:: Goal of the exercise ::
Look below and pull out each line with the word "that".

[Excerpts from a dataset]
● ● ● ● ●

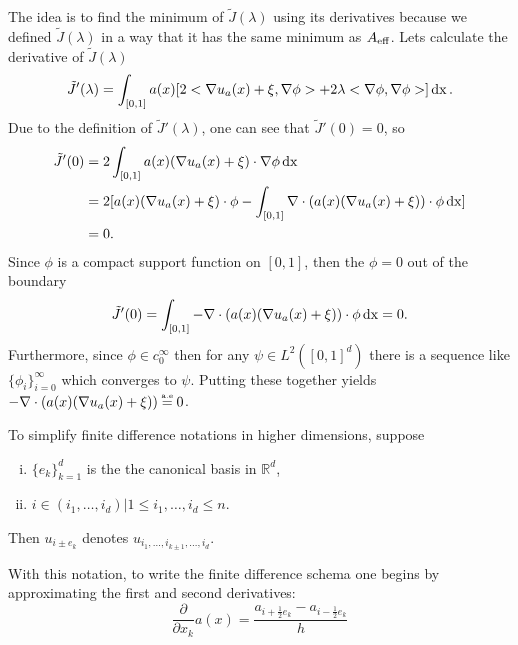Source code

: The idea is to find the minimum of $\tilde{J}(\lambda)$ using its derivatives because we defined $\tilde{J}(\lambda)$ in a way that it has the same minimum as $A_{\operatorname{eff}}$. Lets calculate the derivative of $\tilde{J}(\lambda)$ 
\begin{equation}
	\tilde{J}'(\lambda)= \int_{[0,1]} a(x) [2<\nabla u_{a}(x)+\xi, \nabla\phi> + 2\lambda <\nabla\phi,\nabla\phi>] \operatorname{dx}.
\end{equation}
Due to the definition of $\tilde{J}'(\lambda)$, one can see that $\tilde{J}'(0) = 0$, so
\begin{align}
	\tilde{J}'(0) &= 2\int_{[0,1]} a(x) (\nabla u_{a}(x)+\xi) \cdot \nabla\phi \operatorname{dx}\\
	&= 2 [a(x)(\nabla u_{a}(x)+\xi) \cdot \phi - \int_{[0,1]} \nabla \cdot(a(x) (\nabla u_{a}(x)+\xi))\cdot \phi \operatorname{dx}]\\ &= 0.
\end{align}
Since $\phi$ is a compact support function on $[0,1]$, then the $\phi = 0$ out of the boundary
\begin{equation}
	\tilde{J}'(0) = \int_{[0,1]} - \nabla \cdot(a(x) (\nabla u_{a}(x)+\xi))\cdot \phi \operatorname{dx} = 0.
\end{equation}
Furthermore, since $\phi \in c_{0}^{\infty}$ then for any $\psi \in L^{2}([0,1]^d)$ there is a sequence like $\{\phi_{i}\}_{i=0}^{\infty}$ which converges to $\psi$. Putting these together yields\\ $- \nabla \cdot(a(x) (\nabla u_{a}(x)+\xi))\aeeq0$.\\
\begin{notation}
	To simplify finite difference notations in higher dimensions, suppose
	\begin{enumerate}[i.]
		\item $\{e_{k}\}_{k=1}^{d}$ is the the canonical basis in $\mathbb{R}^{d}$,
		\item $i \in {(i_1, \dots, i_d) \vert 1 \leq i_1, \dots, i_d \leq n}$. 
	\end{enumerate}
	Then $u_{i \pm e_k }$ denotes $u_{i_1, \dots, i_{k \pm 1}, \dots, i_d}$.
\end{notation}
With this notation, to write the finite difference schema one begins by approximating the first and second derivatives: 
\begin{equation}
	\frac{\partial}{\partial x_k} a(x) = \frac{a_{i+\frac{1}{2}e_{k}} - a_{i-\frac{1}{2}e_{k}}}{h}
\end{equation}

● ● ● ● ●

:: Solution to this task ::
: The idea is to find the minimum of $\tilde{J}(\lambda)$ using its derivatives because we defined $\tilde{J}(\lambda)$ in a way that it has the same minimum as $A_{\operatorname{eff}}$. Lets calculate the derivative of $\tilde{J}(\lambda)$ 
Due to the definition of $\tilde{J}'(\lambda)$, one can see that $\tilde{J}'(0) = 0$, so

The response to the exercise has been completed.